*** MATERIAL PROVIDED Section Begins ***

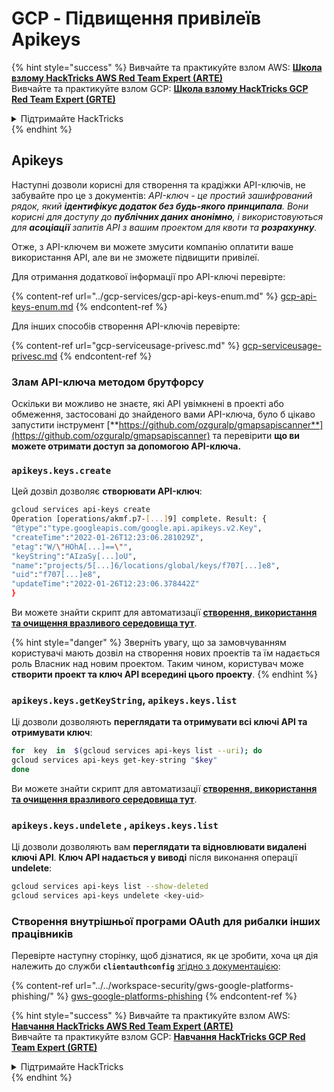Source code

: # GCP - Підвищення привілеїв Apikeys

{% hint style="success" %}
Вивчайте та практикуйте взлом AWS: <img src="/.gitbook/assets/image.png" alt="" data-size="line">[**Школа взлому HackTricks AWS Red Team Expert (ARTE)**](https://training.hacktricks.xyz/courses/arte)<img src="/.gitbook/assets/image.png" alt="" data-size="line">\
Вивчайте та практикуйте взлом GCP: <img src="/.gitbook/assets/image (2).png" alt="" data-size="line">[**Школа взлому HackTricks GCP Red Team Expert (GRTE)**<img src="/.gitbook/assets/image (2).png" alt="" data-size="line">](https://training.hacktricks.xyz/courses/grte)

<details>

<summary>Підтримайте HackTricks</summary>

* Перевірте [**плани підписки**](https://github.com/sponsors/carlospolop)!
* **Приєднуйтесь до** 💬 [**групи Discord**](https://discord.gg/hRep4RUj7f) або [**групи Telegram**](https://t.me/peass) або **слідкуйте** за нами на **Twitter** 🐦 [**@hacktricks\_live**](https://twitter.com/hacktricks\_live)**.**
* **Поширюйте хакерські трюки, надсилаючи PR до** [**HackTricks**](https://github.com/carlospolop/hacktricks) та [**HackTricks Cloud**](https://github.com/carlospolop/hacktricks-cloud) репозиторіїв на GitHub.

</details>
{% endhint %}

## Apikeys

Наступні дозволи корисні для створення та крадіжки API-ключів, не забувайте про це з документів: _API-ключ - це простий зашифрований рядок, який **ідентифікує додаток без будь-якого принципала**. Вони корисні для доступу до **публічних даних анонімно**, і використовуються для **асоціації** запитів API з вашим проектом для квоти та **розрахунку**._

Отже, з API-ключем ви можете змусити компанію оплатити ваше використання API, але ви не зможете підвищити привілеї.

Для отримання додаткової інформації про API-ключі перевірте:

{% content-ref url="../gcp-services/gcp-api-keys-enum.md" %}
[gcp-api-keys-enum.md](../gcp-services/gcp-api-keys-enum.md)
{% endcontent-ref %}

Для інших способів створення API-ключів перевірте:

{% content-ref url="gcp-serviceusage-privesc.md" %}
[gcp-serviceusage-privesc.md](gcp-serviceusage-privesc.md)
{% endcontent-ref %}

### Злам API-ключа методом брутфорсу <a href="#apikeys.keys.create" id="apikeys.keys.create"></a>

Оскільки ви можливо не знаєте, які API увімкнені в проекті або обмеження, застосовані до знайденого вами API-ключа, було б цікаво запустити інструмент [**https://github.com/ozguralp/gmapsapiscanner**](https://github.com/ozguralp/gmapsapiscanner) та перевірити **що ви можете отримати доступ за допомогою API-ключа.**

### `apikeys.keys.create` <a href="#apikeys.keys.create" id="apikeys.keys.create"></a>

Цей дозвіл дозволяє **створювати API-ключ**:
```bash
gcloud services api-keys create
Operation [operations/akmf.p7-[...]9] complete. Result: {
"@type":"type.googleapis.com/google.api.apikeys.v2.Key",
"createTime":"2022-01-26T12:23:06.281029Z",
"etag":"W/\"HOhA[...]==\"",
"keyString":"AIzaSy[...]oU",
"name":"projects/5[...]6/locations/global/keys/f707[...]e8",
"uid":"f707[...]e8",
"updateTime":"2022-01-26T12:23:06.378442Z"
}
```
Ви можете знайти скрипт для автоматизації [**створення, використання та очищення вразливого середовища тут**](https://github.com/carlospolop/gcp\_privesc\_scripts/blob/main/tests/b-apikeys.keys.create.sh).

{% hint style="danger" %}
Зверніть увагу, що за замовчуванням користувачі мають дозвіл на створення нових проектів та їм надається роль Власник над новим проектом. Таким чином, користувач може **створити проект та ключ API всередині цього проекту**.
{% endhint %}

### `apikeys.keys.getKeyString`, `apikeys.keys.list` <a href="#apikeys.keys.getkeystringapikeys.keys.list" id="apikeys.keys.getkeystringapikeys.keys.list"></a>

Ці дозволи дозволяють **переглядати та отримувати всі ключі API та отримувати ключ**:
```bash
for  key  in  $(gcloud services api-keys list --uri); do
gcloud services api-keys get-key-string "$key"
done
```
Ви можете знайти скрипт для автоматизації [**створення, використання та очищення вразливого середовища тут**](https://github.com/carlospolop/gcp\_privesc\_scripts/blob/main/tests/c-apikeys.keys.getKeyString.sh).

### `apikeys.keys.undelete` , `apikeys.keys.list` <a href="#serviceusage.apikeys.regenerateapikeys.keys.list" id="serviceusage.apikeys.regenerateapikeys.keys.list"></a>

Ці дозволи дозволяють вам **переглядати та відновлювати видалені ключі API**. **Ключ API надається у виводі** після виконання операції **undelete**:
```bash
gcloud services api-keys list --show-deleted
gcloud services api-keys undelete <key-uid>
```
### Створення внутрішньої програми OAuth для рибалки інших працівників

Перевірте наступну сторінку, щоб дізнатися, як це зробити, хоча ця дія належить до служби **`clientauthconfig`** [згідно з документацією](https://cloud.google.com/iap/docs/programmatic-oauth-clients#before-you-begin):

{% content-ref url="../../workspace-security/gws-google-platforms-phishing/" %}
[gws-google-platforms-phishing](../../workspace-security/gws-google-platforms-phishing/)
{% endcontent-ref %}

{% hint style="success" %}
Вивчайте та практикуйте взлом AWS:<img src="/.gitbook/assets/image.png" alt="" data-size="line">[**Навчання HackTricks AWS Red Team Expert (ARTE)**](https://training.hacktricks.xyz/courses/arte)<img src="/.gitbook/assets/image.png" alt="" data-size="line">\
Вивчайте та практикуйте взлом GCP: <img src="/.gitbook/assets/image (2).png" alt="" data-size="line">[**Навчання HackTricks GCP Red Team Expert (GRTE)**<img src="/.gitbook/assets/image (2).png" alt="" data-size="line">](https://training.hacktricks.xyz/courses/grte)

<details>

<summary>Підтримайте HackTricks</summary>

* Перевірте [**плани підписки**](https://github.com/sponsors/carlospolop)!
* **Приєднуйтесь до** 💬 [**групи Discord**](https://discord.gg/hRep4RUj7f) або [**групи Telegram**](https://t.me/peass) або **слідкуйте** за нами на **Twitter** 🐦 [**@hacktricks\_live**](https://twitter.com/hacktricks\_live)**.**
* **Поширюйте хакерські трюки, надсилаючи PR до** [**HackTricks**](https://github.com/carlospolop/hacktricks) та [**HackTricks Cloud**](https://github.com/carlospolop/hacktricks-cloud) репозиторіїв GitHub.

</details>
{% endhint %}
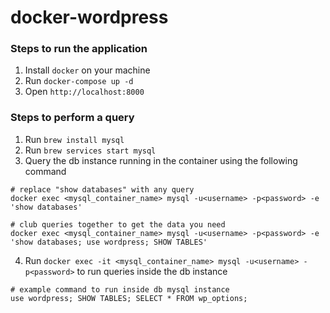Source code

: # docker-wordpress

### Steps to run the application
1. Install `docker` on your machine
2. Run `docker-compose up -d`
3. Open `http://localhost:8000`

### Steps to perform a query
1. Run `brew install mysql`
2. Run `brew services start mysql`
3. Query the db instance running in the container using the following command
```shell
# replace "show databases" with any query
docker exec <mysql_container_name> mysql -u<username> -p<password> -e 'show databases'

# club queries together to get the data you need
docker exec <mysql_container_name> mysql -u<username> -p<password> -e 'show databases; use wordpress; SHOW TABLES'
```
4. Run `docker exec -it <mysql_container_name> mysql -u<username> -p<password>` to run queries inside the db instance
```mysql
# example command to run inside db mysql instance
use wordpress; SHOW TABLES; SELECT * FROM wp_options;
```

*** MATERIAL PROVIDED Section Ends ***

**AIM OF THE TASK**. Return each line of the listing that holds the word "дозволяють".

**EXERCISE OUTPUT**.
Ці дозволи дозволяють **переглядати та отримувати всі ключі API та отримувати ключ**:
Ці дозволи дозволяють вам **переглядати та відновлювати видалені ключі API**. **Ключ API надається у виводі** після виконання операції **undelete**:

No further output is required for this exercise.